LarterBreakspearStep

LarterBreakspearStep#

class brainmass.LarterBreakspearStep(in_size, gCa=1.1, gK=2.0, gL=0.5, gNa=6.7, TCa=-0.01, TK=0.0, TNa=0.3, d_Ca=0.15, d_K=0.3, d_Na=0.15, VCa=1.0, VK=-0.7, VL=-0.5, VNa=0.53, phi=0.7, tau_K=1.0, aee=0.4, aei=2.0, aie=2.0, ane=1.0, ani=0.4, b=0.1, C=0.1, Iext=0.3, rNMDA=0.25, VT=0.0, d_V=0.65, ZT=0.0, d_Z=0.7, QV_max=1.0, QZ_max=1.0, t_scale=1.0, init_V=Constant(value=0.0), init_W=Constant(value=0.0), init_Z=Constant(value=0.0), noise_V=None, method='exp_euler')#

Larter-Breakspear conductance-based neural mass model.

A modified Morris-Lecar mean-field model with three state variables: the mean membrane potential of pyramidal cells \(V\), the potassium gating variable \(W\), and the inhibitory interneuron activity \(Z\) [1] [2]. Voltage sigmoidally gates Ca2+, Na+ and K+ conductances, and a voltage-dependent firing rate feeds excitatory recurrence; the model exhibits fixed points, limit cycles and chaos depending on parameters.

Auxiliary (instantaneous) variables — sigmoidal channel gating and firing rates:

\[\begin{split}\begin{aligned} m_{\mathrm{Ca}} &= \tfrac12\bigl(1 + \tanh\tfrac{V - T_{\mathrm{Ca}}}{\delta_{\mathrm{Ca}}}\bigr),\quad m_{\mathrm{Na}} = \tfrac12\bigl(1 + \tanh\tfrac{V - T_{\mathrm{Na}}}{\delta_{\mathrm{Na}}}\bigr),\quad m_{K} = \tfrac12\bigl(1 + \tanh\tfrac{V - T_K}{\delta_K}\bigr), \\ Q_V &= \tfrac12 Q_V^{\max}\bigl(1 + \tanh\tfrac{V - V_T}{\delta_V}\bigr),\quad Q_Z = \tfrac12 Q_Z^{\max}\bigl(1 + \tanh\tfrac{Z - Z_T}{\delta_Z}\bigr). \end{aligned}\end{split}\]

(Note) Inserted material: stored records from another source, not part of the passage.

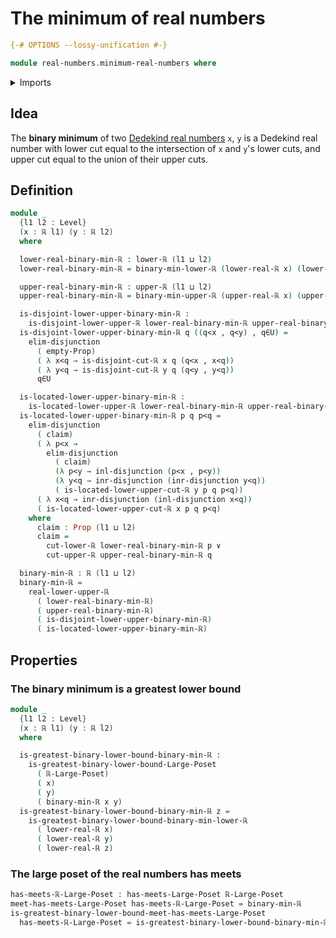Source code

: # The minimum of real numbers

```agda
{-# OPTIONS --lossy-unification #-}

module real-numbers.minimum-real-numbers where
```

<details><summary>Imports</summary>

```agda
open import real-numbers.lower-dedekind-real-numbers
open import real-numbers.upper-dedekind-real-numbers
open import real-numbers.minimum-lower-dedekind-real-numbers
open import real-numbers.minimum-upper-dedekind-real-numbers
open import real-numbers.inequality-real-numbers
open import real-numbers.dedekind-real-numbers
open import real-numbers.inequality-real-numbers
open import foundation.empty-types
open import foundation.dependent-pair-types
open import foundation.propositions
open import foundation.disjunction
open import foundation.universe-levels
open import order-theory.greatest-lower-bounds-large-posets
open import order-theory.large-meet-semilattices
```

</details>

## Idea

The **binary minimum** of two
[Dedekind real numbers](real-numbers.dedekind-real-numbers) `x`, `y`
is a Dedekind real number with lower cut equal to the intersection of `x` and `y`'s
lower cuts, and upper cut equal to the union of their upper cuts.

## Definition

```agda
module _
  {l1 l2 : Level}
  (x : ℝ l1) (y : ℝ l2)
  where

  lower-real-binary-min-ℝ : lower-ℝ (l1 ⊔ l2)
  lower-real-binary-min-ℝ = binary-min-lower-ℝ (lower-real-ℝ x) (lower-real-ℝ y)

  upper-real-binary-min-ℝ : upper-ℝ (l1 ⊔ l2)
  upper-real-binary-min-ℝ = binary-min-upper-ℝ (upper-real-ℝ x) (upper-real-ℝ y)

  is-disjoint-lower-upper-binary-min-ℝ :
    is-disjoint-lower-upper-ℝ lower-real-binary-min-ℝ upper-real-binary-min-ℝ
  is-disjoint-lower-upper-binary-min-ℝ q ((q<x , q<y) , q∈U) =
    elim-disjunction
      ( empty-Prop)
      ( λ x<q → is-disjoint-cut-ℝ x q (q<x , x<q))
      ( λ y<q → is-disjoint-cut-ℝ y q (q<y , y<q))
      q∈U

  is-located-lower-upper-binary-min-ℝ :
    is-located-lower-upper-ℝ lower-real-binary-min-ℝ upper-real-binary-min-ℝ
  is-located-lower-upper-binary-min-ℝ p q p<q =
    elim-disjunction
      ( claim)
      ( λ p<x →
        elim-disjunction
          ( claim)
          (λ p<y → inl-disjunction (p<x , p<y))
          (λ y<q → inr-disjunction (inr-disjunction y<q))
          ( is-located-lower-upper-cut-ℝ y p q p<q))
      ( λ x<q → inr-disjunction (inl-disjunction x<q))
      ( is-located-lower-upper-cut-ℝ x p q p<q)
    where
      claim : Prop (l1 ⊔ l2)
      claim =
        cut-lower-ℝ lower-real-binary-min-ℝ p ∨
        cut-upper-ℝ upper-real-binary-min-ℝ q

  binary-min-ℝ : ℝ (l1 ⊔ l2)
  binary-min-ℝ =
    real-lower-upper-ℝ
      ( lower-real-binary-min-ℝ)
      ( upper-real-binary-min-ℝ)
      ( is-disjoint-lower-upper-binary-min-ℝ)
      ( is-located-lower-upper-binary-min-ℝ)
```

## Properties

### The binary minimum is a greatest lower bound

```agda
module _
  {l1 l2 : Level}
  (x : ℝ l1) (y : ℝ l2)
  where

  is-greatest-binary-lower-bound-binary-min-ℝ :
    is-greatest-binary-lower-bound-Large-Poset
      ( ℝ-Large-Poset)
      ( x)
      ( y)
      ( binary-min-ℝ x y)
  is-greatest-binary-lower-bound-binary-min-ℝ z =
    is-greatest-binary-lower-bound-binary-min-lower-ℝ
      ( lower-real-ℝ x)
      ( lower-real-ℝ y)
      ( lower-real-ℝ z)
```

### The large poset of the real numbers has meets

```agda
has-meets-ℝ-Large-Poset : has-meets-Large-Poset ℝ-Large-Poset
meet-has-meets-Large-Poset has-meets-ℝ-Large-Poset = binary-min-ℝ
is-greatest-binary-lower-bound-meet-has-meets-Large-Poset
  has-meets-ℝ-Large-Poset = is-greatest-binary-lower-bound-binary-min-ℝ
```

State equations (with long-range coupling \(c\) entering on \(V\)):

\[\begin{split}\begin{aligned} \dot V &= t_s\bigl(-I_{\mathrm{Ca}} - I_K - I_L - I_{\mathrm{Na}} - a_{ie} Z Q_Z + a_{ne} I_{\mathrm{ext}}\bigr), \\ \dot W &= t_s\,\phi\,(m_K - W)/\tau_K, \\ \dot Z &= t_s\,b\,(a_{ni} I_{\mathrm{ext}} + a_{ei} V Q_V), \end{aligned}\end{split}\]

with currents \(I_{\mathrm{Ca}} = (g_{\mathrm{Ca}} + (1-C) r_{\mathrm{NMDA}} a_{ee} Q_V + C r_{\mathrm{NMDA}} a_{ee} c)\,m_{\mathrm{Ca}}(V - V_{\mathrm{Ca}})\), \(I_{\mathrm{Na}} = (g_{\mathrm{Na}} m_{\mathrm{Na}} + (1-C) a_{ee} Q_V + C a_{ee} c)(V - V_{\mathrm{Na}})\), \(I_K = g_K W (V - V_K)\) and \(I_L = g_L (V - V_L)\).

Parameters:

  • in_size (int | Sequence[int] | integer | Sequence[integer]) – Spatial shape of the population. All parameters broadcast to this shape.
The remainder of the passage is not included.